海外から輸入した木材は、東京埠頭などの木材物流基地に保管される。売れない在庫を置いておくにも保管料が発生する。「在庫の保管料が膨れ上がれば、業者も次第に耐えられなくなるでしょう。そうなれば、損切りしてでも在庫を吐き出すことになりかねないです」と担当者は話す。
前出の田中氏も「木材価格が下落することは確かだが、そのタイミングを予想することは難しい。ただ、在庫の保管に耐えかねた1つの業者が値下げを始めれば、全体に波及するのは時間の問題ではないだろうか」と話した。
投資家が値下げを実感できるのはまだ先か
では、不動産投資家が木材の値下げを実感するのはまだ先なのだろうか。投資歴20年で新築物件も自ら手掛ける「FIRE大家・テリー隊長」さんは、「木材の値下がりは、まだ現場では感じていない」と話す。「付き合いのある工務店や建築会社に確認しましたが、どこも木材価格は依然高止まりの状況が続いているとの回答でした」。
テリー隊長さんは、「アメリカの状況から、木材不足は徐々に解消されていると思うので、いずれは日本の木材価格が下落すると思います。しかし、流通のプロセスから考えれば、それが現場の販売価格に反映されるにはタイムラグがかなり発生するのは致し方ないでしょう」と話す。

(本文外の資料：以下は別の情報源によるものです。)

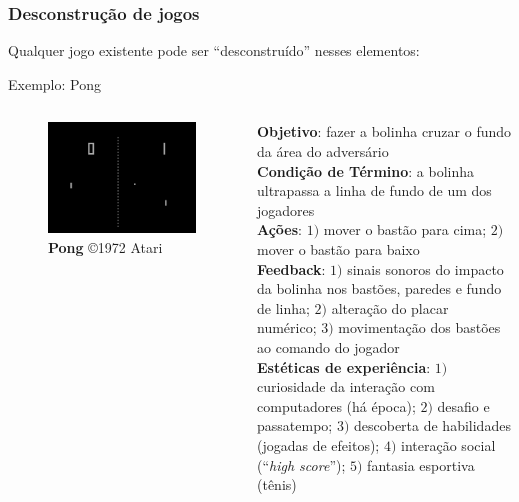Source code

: \expandafter\documentclass\expandafter[table, usenames, svgnames, dvipsnames, \classopts]{beamer}
\begin{document}
\begin{frame}
	\frametitle{\textbf{Desconstrução de jogos}}

	Qualquer jogo existente pode ser ``desconstruído'' nesses elementos:

	\begin{block}{Exemplo: Pong}
	
		\begin{columns}[c]
			
			
				\begin{figure}
					\centering
					\includegraphics[height=0.2\paperheight]{pong-screenshot}
					\caption{\scriptsize\textbf{Pong} \copyright{1972} Atari\footnotemark{}}
				\end{figure}
				
			
				{\scriptsize
					\textbf{Objetivo}: fazer a bolinha cruzar o fundo da área do adversário\\
					\textbf{Condição de Término}: a bolinha ultrapassa a linha de fundo de um dos jogadores\\
					\textbf{Ações}: $1)$ mover o bastão para cima; $2)$ mover o bastão para baixo\\
					\textbf{Feedback}: $1)$ sinais sonoros do impacto da bolinha nos bastões, paredes e fundo de linha; $2)$ alteração do placar numérico; $3)$ movimentação dos bastões ao comando do jogador\\
					\textbf{Estéticas de experiência}: $1)$ curiosidade da interação com computadores (há época); $2)$ desafio e passatempo; $3)$ descoberta de habilidades (jogadas de efeitos); $4)$ interação social (``\textit{high score}''); $5)$ fantasia esportiva (tênis)
				}
			
		\end{columns}

	\end{block}	
	
	
\end{frame}
\end{document}
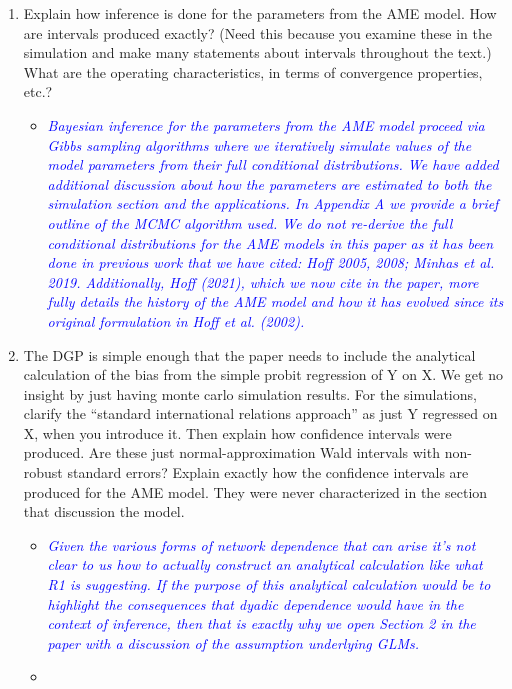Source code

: \begin{enumerate}
\begin{itemize}
{{		}}
	\end{itemize}
	\item Explain how inference is done for the parameters from the AME model. How are intervals produced exactly? (Need this because you examine these in the simulation and make many statements about intervals throughout the text.)  What are the operating characteristics, in terms of convergence properties, etc.?
	\begin{itemize}
		\item  \emph{ \textcolor{blue}{
		Bayesian inference for the parameters from the AME model proceed via Gibbs sampling algorithms where we iteratively simulate values of the model parameters from their full conditional distributions. We have added additional discussion about how the parameters are estimated to both the simulation section and the applications. In Appendix A we provide a brief outline of the MCMC algorithm used. We do not re-derive the full conditional distributions for the AME models in this paper as it has been done in previous work that we have cited: Hoff 2005, 2008; Minhas et al. 2019. Additionally, Hoff (2021), which we now cite in the paper, more fully details the history of the AME model and how it has evolved since its original formulation in Hoff et al. (2002).
		}}
	\end{itemize}
	\item The DGP is simple enough that the paper needs to include the analytical calculation of the bias from the simple probit regression of Y on X.  We get no insight by just having monte carlo simulation results. For the simulations, clarify the ``standard international relations approach'' as just Y regressed on X, when you introduce it. Then explain how confidence intervals were produced. Are these just normal-approximation Wald intervals with non-robust standard errors? Explain exactly how the confidence intervals are produced for the AME model.  They were never characterized in the section that discussion the model.
	\begin{itemize}
		\item  \emph{ \textcolor{blue}{
		Given the various forms of network dependence that can arise it's not clear to us how to actually construct an analytical calculation like what R1 is suggesting. If the purpose of this analytical calculation would be to highlight the consequences that dyadic dependence would have in the context of inference, then that is exactly why we open Section 2 in the paper with a discussion of the assumption underlying GLMs. }}
		\item  \emph{ \textcolor{blue}{
}}
\end{itemize}
\end{enumerate}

これまで見てきたように、現在は川上の問屋や卸売業者で木材価格が高いまま張り付いている。現場に安い価格の木材が流れてくるまでにはまだ時間がかかるとテリー隊長さんは考えている。
なかなか木材価格が下がらない状況で、新規に新築に取り組むことは難しいのだろうか。テリー隊長さんは、「土地と建築費の両方が高騰している状況では、計画は見送ります。ただ、少しでも土地価格が軟化してくれば、取り組めるチャンスは大いにある。中長期的に運用できる利回りが確保できるのであれば、検討してもいいのではと考えています」と話す。
◇
木材価格の変動を投資家が現場で感じるには、まだ時間がかかりそうだ。今後、在庫となっている大量の木材が安く卸されることで、木材価格の下落、さらには建物の販売価格の下落になるのか。情勢を注視したい。